Transport map unadjusted Langevin algorithms: learning and discretizing perturbed samplers

TL;DR

This paper explores how transport maps can normalize target distributions to improve Langevin sampling, connecting continuous-time dynamics with Riemannian geometry and proposing new discretizations with convergence guarantees.

Contribution

It introduces a framework linking transport maps with Riemannian Langevin dynamics and irreversible perturbations, offering new methods for learning metrics and discretizations.

Findings

Transport maps induce Riemannian manifold Langevin dynamics.

Applying transport maps to ULA results in geometry-informed irreversible perturbations.

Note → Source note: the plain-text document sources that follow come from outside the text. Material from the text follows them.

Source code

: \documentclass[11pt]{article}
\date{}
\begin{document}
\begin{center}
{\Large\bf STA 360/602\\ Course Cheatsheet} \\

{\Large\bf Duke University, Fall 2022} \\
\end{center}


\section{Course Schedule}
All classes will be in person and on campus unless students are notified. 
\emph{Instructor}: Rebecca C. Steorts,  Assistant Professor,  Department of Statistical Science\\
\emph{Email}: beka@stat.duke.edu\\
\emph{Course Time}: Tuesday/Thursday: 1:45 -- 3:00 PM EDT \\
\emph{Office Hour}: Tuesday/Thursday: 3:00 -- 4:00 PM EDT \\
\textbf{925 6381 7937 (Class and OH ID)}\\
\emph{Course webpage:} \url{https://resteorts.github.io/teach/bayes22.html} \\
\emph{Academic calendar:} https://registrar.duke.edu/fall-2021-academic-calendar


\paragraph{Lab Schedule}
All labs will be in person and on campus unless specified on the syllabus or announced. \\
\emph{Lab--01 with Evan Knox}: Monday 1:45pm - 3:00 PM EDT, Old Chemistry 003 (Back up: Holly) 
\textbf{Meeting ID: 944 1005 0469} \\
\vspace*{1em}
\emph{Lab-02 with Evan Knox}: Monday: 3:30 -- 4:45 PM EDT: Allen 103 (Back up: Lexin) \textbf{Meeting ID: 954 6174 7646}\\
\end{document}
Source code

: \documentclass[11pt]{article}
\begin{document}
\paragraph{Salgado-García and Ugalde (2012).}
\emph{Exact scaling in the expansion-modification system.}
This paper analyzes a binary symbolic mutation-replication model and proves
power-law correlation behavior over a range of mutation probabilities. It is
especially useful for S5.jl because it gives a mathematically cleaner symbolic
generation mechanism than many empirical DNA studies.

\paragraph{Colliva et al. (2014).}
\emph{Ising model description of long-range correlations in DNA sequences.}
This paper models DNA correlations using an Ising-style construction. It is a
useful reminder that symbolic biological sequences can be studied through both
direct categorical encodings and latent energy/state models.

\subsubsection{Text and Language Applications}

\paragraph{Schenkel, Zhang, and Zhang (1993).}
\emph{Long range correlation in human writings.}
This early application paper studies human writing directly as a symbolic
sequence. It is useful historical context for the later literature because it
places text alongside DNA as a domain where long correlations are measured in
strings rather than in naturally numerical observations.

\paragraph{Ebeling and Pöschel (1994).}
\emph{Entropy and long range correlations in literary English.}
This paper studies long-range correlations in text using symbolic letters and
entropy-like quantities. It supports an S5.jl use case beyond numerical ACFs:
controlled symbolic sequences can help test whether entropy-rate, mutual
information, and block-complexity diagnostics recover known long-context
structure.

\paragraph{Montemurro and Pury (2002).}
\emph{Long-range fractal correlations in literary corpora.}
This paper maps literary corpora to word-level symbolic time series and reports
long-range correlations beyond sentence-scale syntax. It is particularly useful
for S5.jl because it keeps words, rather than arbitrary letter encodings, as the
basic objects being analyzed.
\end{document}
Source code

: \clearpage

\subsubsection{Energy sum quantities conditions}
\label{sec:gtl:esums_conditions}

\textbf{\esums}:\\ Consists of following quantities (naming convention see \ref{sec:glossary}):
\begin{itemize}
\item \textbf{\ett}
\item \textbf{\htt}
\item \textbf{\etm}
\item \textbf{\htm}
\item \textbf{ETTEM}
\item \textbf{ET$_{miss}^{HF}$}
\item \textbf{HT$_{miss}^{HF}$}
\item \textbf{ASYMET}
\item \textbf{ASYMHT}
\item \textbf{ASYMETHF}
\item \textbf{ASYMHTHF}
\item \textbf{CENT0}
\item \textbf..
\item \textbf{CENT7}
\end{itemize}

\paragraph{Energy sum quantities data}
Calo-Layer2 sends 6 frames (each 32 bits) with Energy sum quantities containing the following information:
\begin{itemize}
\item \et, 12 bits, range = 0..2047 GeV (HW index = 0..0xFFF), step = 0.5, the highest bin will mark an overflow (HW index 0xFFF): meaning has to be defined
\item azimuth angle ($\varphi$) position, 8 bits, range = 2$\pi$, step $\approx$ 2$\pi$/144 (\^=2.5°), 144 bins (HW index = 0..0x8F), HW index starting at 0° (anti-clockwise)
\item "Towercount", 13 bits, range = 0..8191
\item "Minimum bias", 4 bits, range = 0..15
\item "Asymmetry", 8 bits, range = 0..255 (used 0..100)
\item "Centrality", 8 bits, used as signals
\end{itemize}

Discretized processes with transport maps can achieve convergence bounds in 2-Wasserstein distance.

Abstract

Langevin dynamics are widely used in sampling high-dimensional, non-Gaussian distributions whose densities are known up to a normalizing constant. In particular, there is strong interest in unadjusted Langevin algorithms (ULA), which directly discretize Langevin dynamics to estimate expectations over the target distribution. We study the use of transport maps that approximately normalize a target distribution as a way to precondition and accelerate the convergence of Langevin dynamics. We show that in continuous time, when a transport map is applied to Langevin dynamics, the result is a Riemannian manifold Langevin dynamics (RMLD) with metric defined by the transport map. We also show that applying a transport map to an irreversibly-perturbed ULA results in a geometry-informed irreversible perturbation (GiIrr) of the original dynamics. These connections suggest more systematic ways of learning metrics and perturbations, and also yield alternative discretizations of the RMLD described by the map, which we study. Under appropriate conditions, these discretized processes can be endowed with non-asymptotic bounds describing convergence to the target distribution in 2-Wasserstein distance. Illustrative numerical results complement our theoretical claims.